OPINION> Commentary
Rise and rise of the fair sex
By Ashis Chakrabarti (China Daily)
Updated: 2008-08-22 07:45

I still remember the applause she got as her name was announced. Time: a November day in 2002. Place: the Great Hall of the People. The occasion: the concluding session of the 16th National Congress of the Communist Party of China (CPC).

On the steps outside the Hall, Wu Yi was the cynosure of most eyes. For us foreign journalists, the only woman member of the newly-elected political bureau of the CPC was an obvious story of the day. More so because the two previous political bureaus had no women on them.

Six years later, as I watch on TV one Chinese woman after another receive her gold medal to lusty cheers from thousands of spectators at Bird's Nest, Water Cube or some other venue, I'm reminded of that November day.

Any event, big or small, leaves many images and memories for those who witness it. For the whole world, Beijing Games will certainly be remembered most for the history that Michael Phelps made there. Phelps apart, there will be plenty of other images from Beijing that people will cherish.
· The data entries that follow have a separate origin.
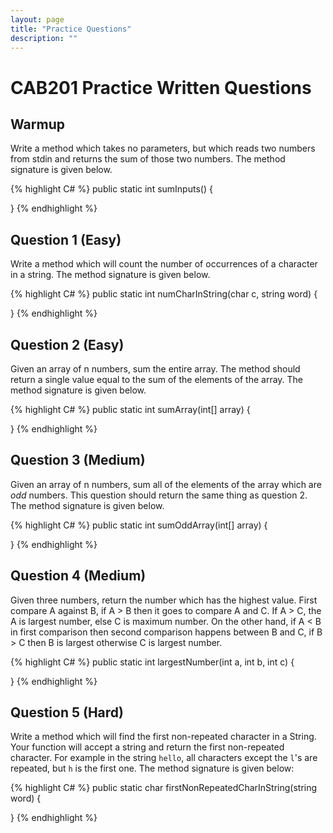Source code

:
 ```yaml
---
layout: page
title: "Practice Questions"
description: ""
---
```


# CAB201 Practice Written Questions

## Warmup
Write a method which takes no parameters, but which reads two numbers from stdin and returns the sum of those two numbers. The method signature is given below.

{% highlight C# %}
public static int sumInputs() {

}
{% endhighlight %}

## Question 1 (Easy)
Write a method which will count the number of occurrences of a character in a string. The method signature is given below.

{% highlight C# %}
public static int numCharInString(char c, string word) {

}
{% endhighlight %}

## Question 2 (Easy)
Given an array of n numbers, sum the entire array. The method should return a single value equal to the sum of the elements of the array. The method signature is given below.

{% highlight C# %}
public static int sumArray(int[] array) {

}
{% endhighlight %}

## Question 3 (Medium)
Given an array of n numbers, sum all of the elements of the array which are _odd_ numbers. This question should return the same thing as question 2. The method signature is given below.

{% highlight C# %}
public static int sumOddArray(int[] array) {

}
{% endhighlight %}

## Question 4 (Medium)
Given three numbers, return the number which has the highest value. First compare A against B, if A > B then it goes to compare A and C. If A > C, the A is largest number, else C is maximum number. On the other hand, if A < B in first comparison then second comparison happens between B and C, if B > C then B is largest otherwise C is largest number.

{% highlight C# %}
public static int largestNumber(int a, int b, int c) {

}
{% endhighlight %}

## Question 5 (Hard)
Write a method which will find the first non-repeated character in a String. Your function will accept a string and return the first non-repeated character. For example in the string `hello`, all characters except the `l`'s are repeated, but `h` is the first one. The method signature is given below:

{% highlight C# %}
public static char firstNonRepeatedCharInString(string word) {

}
{% endhighlight %}
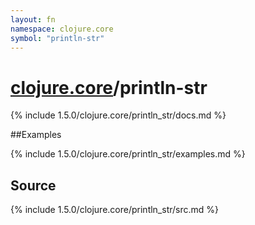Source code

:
 ```yaml
---
layout: fn
namespace: clojure.core
symbol: "println-str"
---
```


# [clojure.core](../)/println-str

{% include 1.5.0/clojure.core/println_str/docs.md %}

##Examples

{% include 1.5.0/clojure.core/println_str/examples.md %}
## Source
{% include 1.5.0/clojure.core/println_str/src.md %}

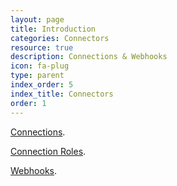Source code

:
 ```yaml
---
layout: page
title: Introduction
categories: Connectors
resource: true
description: Connections & Webhooks
icon: fa-plug
type: parent
index_order: 5
index_title: Connectors
order: 1
---
```


[Connections](). 

[Connection Roles](). 

[Webhooks]({{site.baseurl}}/connectors/webhooks). 


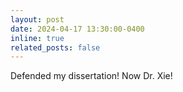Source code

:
 ```yaml
---
layout: post
date: 2024-04-17 13:30:00-0400
inline: true
related_posts: false
---
```


Defended my dissertation! Now Dr. Xie!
For me, the most memorable of the images are those of the good, gold-adorned women of China. That's my link between these August days and that November afternoon in 2002.

Come to think of it, women have earned more than half the golds for China - 20 of the 33 till my last count - and also more than half the total number of medals. They did so also at Athens, winning 24 of the 44 golds and 44 of the total 77 medals.

With such records, who can doubt the wisdom in Mao Zedong's historic proclamation, "Women hold up half the sky"? In China, they certainly do. And, they do it now much more than they did in 1968, when the late chairman made the famous remark at a gathering of women workers in Shanghai.

If Simone de Beauvoir were to write a book on this historic feat by Chinese women, I bet she'd have loved to call it The First Sex.

The rise and rise of women is one of the happiest stories of modern China. No one knows this better than Chinese women themselves.

But happy stories often have strange footnotes, if not sad endings. I've often wondered why China still has a system in which women retire from their jobs at 55, while men do so at 60. Some women, in senior and responsible positions, carry on till 60 - but that is a privilege for a few. How is this gender discrimination still there in a country where one of the first two laws passed after the founding of the PRC ensured equal rights for women. The other, as everyone knows, was "land to the tiller".

What's even more intriguing is the fact that most women I've talked to on the subject seem to be happy with this arrangement. I'm told this system was actually aimed at better protection for women's health and welfare.

Times are changing, I'm also told. Women's groups are debating the issue. On the Net more and more Chinese people are said to be favoring a change of the current system. At provincial and city levels, there's a rethink on the system. Early this year, the Shanghai local authorities raised the women's retirement age to 60. May the fair winds from the Huangpu blow across the good earth of China.